- Weatherby, Oregon Location within Oregon Weatherby, Oregon Location within the United States
- Coordinates: 44°29′55″N 117°22′17″W﻿ / ﻿44.49861°N 117.37139°W
- Country: United States
- State: Oregon
- County: Baker
- Elevation: 2,415 ft (736 m)
- Time zone: UTC-8 (Pacific (PST))
- • Summer (DST): UTC-7 (PDT)
- Area codes: 458 and 541
- GNIS feature ID: 1136882

= Weatherby, Oregon =

Unincorporated community in the state of Oregon, United States

Weatherby is an unincorporated community in Baker County, Oregon, United States. It is about 9 mi southeast of Durkee on Interstate 84/U.S. Route 30, near the Burnt River.

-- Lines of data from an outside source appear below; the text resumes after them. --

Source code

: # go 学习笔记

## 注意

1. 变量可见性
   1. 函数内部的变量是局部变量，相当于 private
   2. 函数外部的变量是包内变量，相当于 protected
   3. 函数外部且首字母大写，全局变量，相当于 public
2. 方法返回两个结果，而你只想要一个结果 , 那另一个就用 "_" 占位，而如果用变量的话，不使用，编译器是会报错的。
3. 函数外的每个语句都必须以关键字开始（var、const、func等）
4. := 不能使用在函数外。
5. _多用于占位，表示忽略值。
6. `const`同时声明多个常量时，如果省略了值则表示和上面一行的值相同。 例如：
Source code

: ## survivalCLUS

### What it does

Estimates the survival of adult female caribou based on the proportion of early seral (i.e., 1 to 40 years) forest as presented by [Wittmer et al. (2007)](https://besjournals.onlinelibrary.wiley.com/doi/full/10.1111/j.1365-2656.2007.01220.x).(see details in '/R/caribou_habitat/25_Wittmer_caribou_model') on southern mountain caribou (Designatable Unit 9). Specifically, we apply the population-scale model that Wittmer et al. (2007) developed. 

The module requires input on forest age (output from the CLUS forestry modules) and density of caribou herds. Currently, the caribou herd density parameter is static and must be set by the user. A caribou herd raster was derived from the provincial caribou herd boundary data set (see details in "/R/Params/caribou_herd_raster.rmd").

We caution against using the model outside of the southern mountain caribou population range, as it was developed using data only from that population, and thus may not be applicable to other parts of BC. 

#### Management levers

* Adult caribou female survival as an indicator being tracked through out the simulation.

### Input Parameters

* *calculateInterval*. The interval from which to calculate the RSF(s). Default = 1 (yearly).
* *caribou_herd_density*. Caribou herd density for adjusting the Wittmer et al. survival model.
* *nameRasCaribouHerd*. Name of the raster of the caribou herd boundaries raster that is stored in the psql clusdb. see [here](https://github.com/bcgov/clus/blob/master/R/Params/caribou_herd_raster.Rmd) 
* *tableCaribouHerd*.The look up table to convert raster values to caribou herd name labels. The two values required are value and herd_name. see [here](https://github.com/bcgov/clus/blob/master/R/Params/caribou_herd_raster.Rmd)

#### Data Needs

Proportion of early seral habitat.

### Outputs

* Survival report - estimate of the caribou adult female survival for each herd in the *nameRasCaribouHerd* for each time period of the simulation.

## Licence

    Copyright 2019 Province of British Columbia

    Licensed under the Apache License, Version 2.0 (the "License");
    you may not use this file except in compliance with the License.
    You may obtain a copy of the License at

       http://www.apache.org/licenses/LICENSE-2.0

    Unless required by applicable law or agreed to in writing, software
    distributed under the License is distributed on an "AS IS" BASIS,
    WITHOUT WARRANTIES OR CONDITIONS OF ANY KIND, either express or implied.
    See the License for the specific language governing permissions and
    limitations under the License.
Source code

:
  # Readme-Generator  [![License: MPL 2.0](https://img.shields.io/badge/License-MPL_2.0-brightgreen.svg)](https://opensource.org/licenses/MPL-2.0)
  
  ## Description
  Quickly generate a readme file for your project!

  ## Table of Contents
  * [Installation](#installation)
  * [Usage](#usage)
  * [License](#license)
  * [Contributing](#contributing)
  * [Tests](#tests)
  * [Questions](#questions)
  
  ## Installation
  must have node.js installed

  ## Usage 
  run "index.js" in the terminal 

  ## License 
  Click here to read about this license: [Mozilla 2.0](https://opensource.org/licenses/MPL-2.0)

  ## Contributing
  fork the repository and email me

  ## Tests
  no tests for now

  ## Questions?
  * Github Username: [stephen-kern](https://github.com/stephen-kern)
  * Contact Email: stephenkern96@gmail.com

There was a post office named Express Ranch established in 1865 near what is now Durkee during the gold mining boom in the county. C. W. Durkee was the first postmaster. It was so-named because it was a stopover for stagecoaches or "expresses", while the term "ranch" in this case probably came from the Spanish rancho, a term for a place of lodging popular with the miners who had gone there from California. It had nothing to do with the pursuit of ranching. The name of the office was changed to Weatherby in 1879 and at the same time it was moved 10 mi south on the Burnt River to the property of Andrew J. Weatherby, who was also the first postmaster. In 1884, the Oregon Railway and Navigation Company established a Weatherby station on its line to Huntington. Weatherby post office closed in 1920. Meanwhile, an office was reestablished at the Express Ranch site in 1884 and named Express. The name of that office was changed to Durkee around 1902.

Weatherby is the site of an Oregon Department of Transportation rest area. There was formerly a state historic park north of Weatherby called Rattlesnake Springs that commemorated a stop along the Oregon Trail. It was displaced by the construction of I-84.

During the August 21, 2017 solar eclipse, an estimated 300 cars were parked at the Weatherby rest area on I-84 while visitors observed the event. The path of totality intersected with I-84 at Weatherby.